____ DATASET EXTRACT

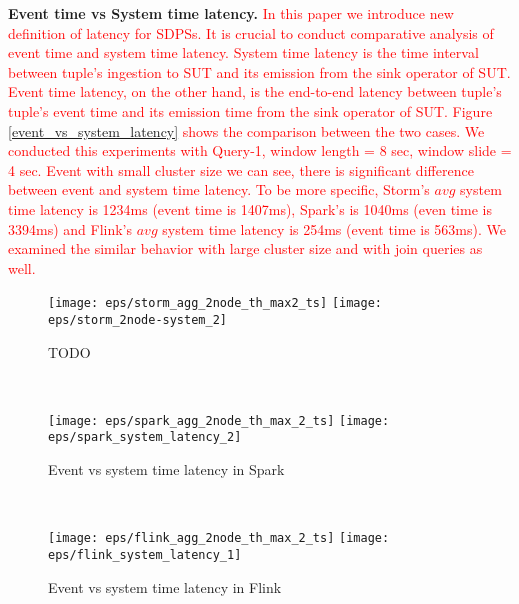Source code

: {\begin{figure*}
        \caption{CPU and Network usage of systems in a 4-node cluster. Colors indicate nodes in a cluster}
        \label{fig_cpu_network_metrics}
\end{figure*}



\textbf{Event time vs System time latency.}
\textcolor{red}{In this paper we introduce new definition of latency for SDPSs. It is crucial to conduct comparative analysis of event time and system time latency. System time latency is the time interval between tuple's ingestion to SUT and its emission from the sink operator of SUT. Event time latency, on the other hand, is the end-to-end latency between tuple's tuple's event time and its emission time from the sink operator of SUT. Figure \ref{event_vs_system_latency} shows the comparison between the two cases. We conducted this experiments with Query-1, window length = 8 sec, window slide = 4 sec. Event with small cluster size  we can see, there is significant difference between event and system time latency. To be more specific, Storm's $avg$ system time latency is 1234ms (event time is 1407ms), Spark's is 1040ms (even time is 3394ms) and Flink's $avg$ system time latency is 254ms (event time is 563ms). We examined the similar behavior with large cluster size and with join queries as well. }




\begin{figure*}
	\centering
	
	\begin{subfigure}[b]{0.3\textwidth}
		\texttt{[image: eps/storm\_agg\_2node\_th\_max2\_ts]}
		\texttt{[image: eps/storm\_2node-system\_2]}
		
		\caption{TODO }
	\end{subfigure}
	~ 
	\begin{subfigure}[b]{0.3\textwidth}
		\texttt{[image: eps/spark\_agg\_2node\_th\_max\_2\_ts]}
		\texttt{[image: eps/spark\_system\_latency\_2]}
		
		\caption{Event  vs system  time latency in Spark }
	\end{subfigure}
	~ 
	\begin{subfigure}[b]{0.3\textwidth}
		\texttt{[image: eps/flink\_agg\_2node\_th\_max\_2\_ts]}
		\texttt{[image: eps/flink\_system\_latency\_1]}
		
		\caption{Event vs system time latency in Flink }
	\end{subfigure}
	

\end{figure*}}
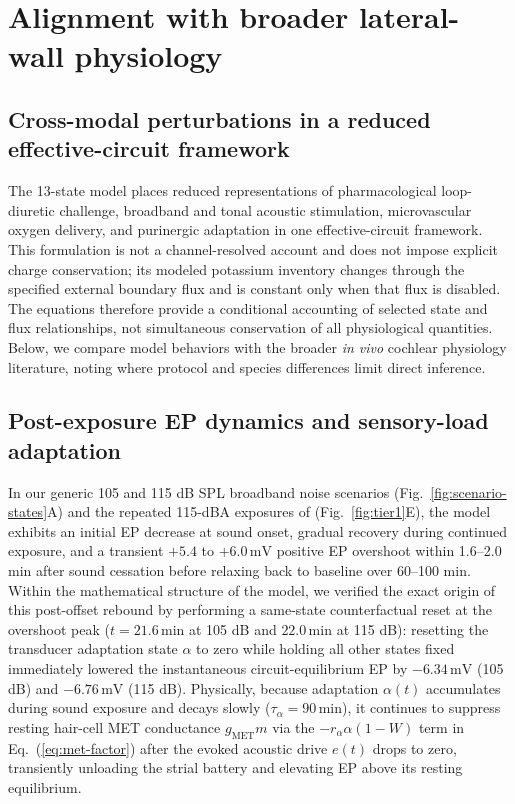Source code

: \documentclass[final,5p,times]{elsarticle}
\begin{document}
\section{Alignment with broader lateral-wall physiology}\label{sec:alignment}

\subsection{Cross-modal perturbations in a reduced effective-circuit framework}\label{sec:alignment-unification}

The 13-state model places reduced representations of pharmacological loop-diuretic challenge, broadband and tonal acoustic stimulation, microvascular oxygen delivery, and purinergic adaptation in one effective-circuit framework. This formulation is not a channel-resolved account and does not impose explicit charge conservation; its modeled potassium inventory changes through the specified external boundary flux and is constant only when that flux is disabled. The equations therefore provide a conditional accounting of selected state and flux relationships, not simultaneous conservation of all physiological quantities. Below, we compare model behaviors with the broader \emph{in vivo} cochlear physiology literature, noting where protocol and species differences limit direct inference.

\subsection{Post-exposure EP dynamics and sensory-load adaptation}\label{sec:alignment-overshoot}

In our generic 105 and 115 dB SPL broadband noise scenarios (Fig.~\ref{fig:scenario-states}A) and the repeated 115-dBA exposures of \citet{SaltKonishi1979} (Fig.~\ref{fig:tier1}E), the model exhibits an initial EP decrease at sound onset, gradual recovery during continued exposure, and a transient \(+5.4\) to \(+6.0\,\mathrm{mV}\) positive EP overshoot within 1.6--2.0 min after sound cessation before relaxing back to baseline over 60--100 min. Within the mathematical structure of the model, we verified the exact origin of this post-offset rebound by performing a same-state counterfactual reset at the overshoot peak (\(t = 21.6\,\mathrm{min}\) at 105 dB and \(22.0\,\mathrm{min}\) at 115 dB): resetting the transducer adaptation state \(\alpha\) to zero while holding all other states fixed immediately lowered the instantaneous circuit-equilibrium EP by \(-6.34\,\mathrm{mV}\) (105 dB) and \(-6.76\,\mathrm{mV}\) (115 dB). Physically, because adaptation \(\alpha(t)\) accumulates during sound exposure and decays slowly (\(\tau_\alpha = 90\,\mathrm{min}\)), it continues to suppress resting hair-cell MET conductance \(g_{\mathrm{MET}}m\) via the \(-r_\alpha\alpha(1 - W)\) term in Eq.~(\ref{eq:met-factor}) after the evoked acoustic drive \(e(t)\) drops to zero, transiently unloading the strial battery and elevating EP above its resting equilibrium.
\end{document}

________

**WHAT YOU NEED TO DO**
Copy out all lines from the material above that contain the string "exposure".

**EXERCISE SOLUTION**
\subsection{Post-exposure EP dynamics and sensory-load adaptation}\label{sec:alignment-overshoot}
In our generic 105 and 115 dB SPL broadband noise scenarios (Fig.~\ref{fig:scenario-states}A) and the repeated 115-dBA exposures of \citet{SaltKonishi1979} (Fig.~\ref{fig:tier1}E), the model exhibits an initial EP decrease at sound onset, gradual recovery during continued exposure, and a transient \(+5.4\) to \(+6.0\,\mathrm{mV}\) positive EP overshoot within 1.6--2.0 min after sound cessation before relaxing back to baseline over 60--100 min. Within the mathematical structure of the model, we verified the exact origin of this post-offset rebound by performing a same-state counterfactual reset at the overshoot peak (\(t = 21.6\,\mathrm{min}\) at 105 dB and \(22.0\,\mathrm{min}\) at 115 dB): resetting the transducer adaptation state \(\alpha\) to zero while holding all other states fixed immediately lowered the instantaneous circuit-equilibrium EP by \(-6.34\,\mathrm{mV}\) (105 dB) and \(-6.76\,\mathrm{mV}\) (115 dB). Physically, because adaptation \(\alpha(t)\) accumulates during sound exposure and decays slowly (\(\tau_\alpha = 90\,\mathrm{min}\)), it continues to suppress resting hair-cell MET conductance \(g_{\mathrm{MET}}m\) via the \(-r_\alpha\alpha(1 - W)\) term in Eq.~(\ref{eq:met-factor}) after the evoked acoustic drive \(e(t)\) drops to zero, transiently unloading the strial battery and elevating EP above its resting equilibrium.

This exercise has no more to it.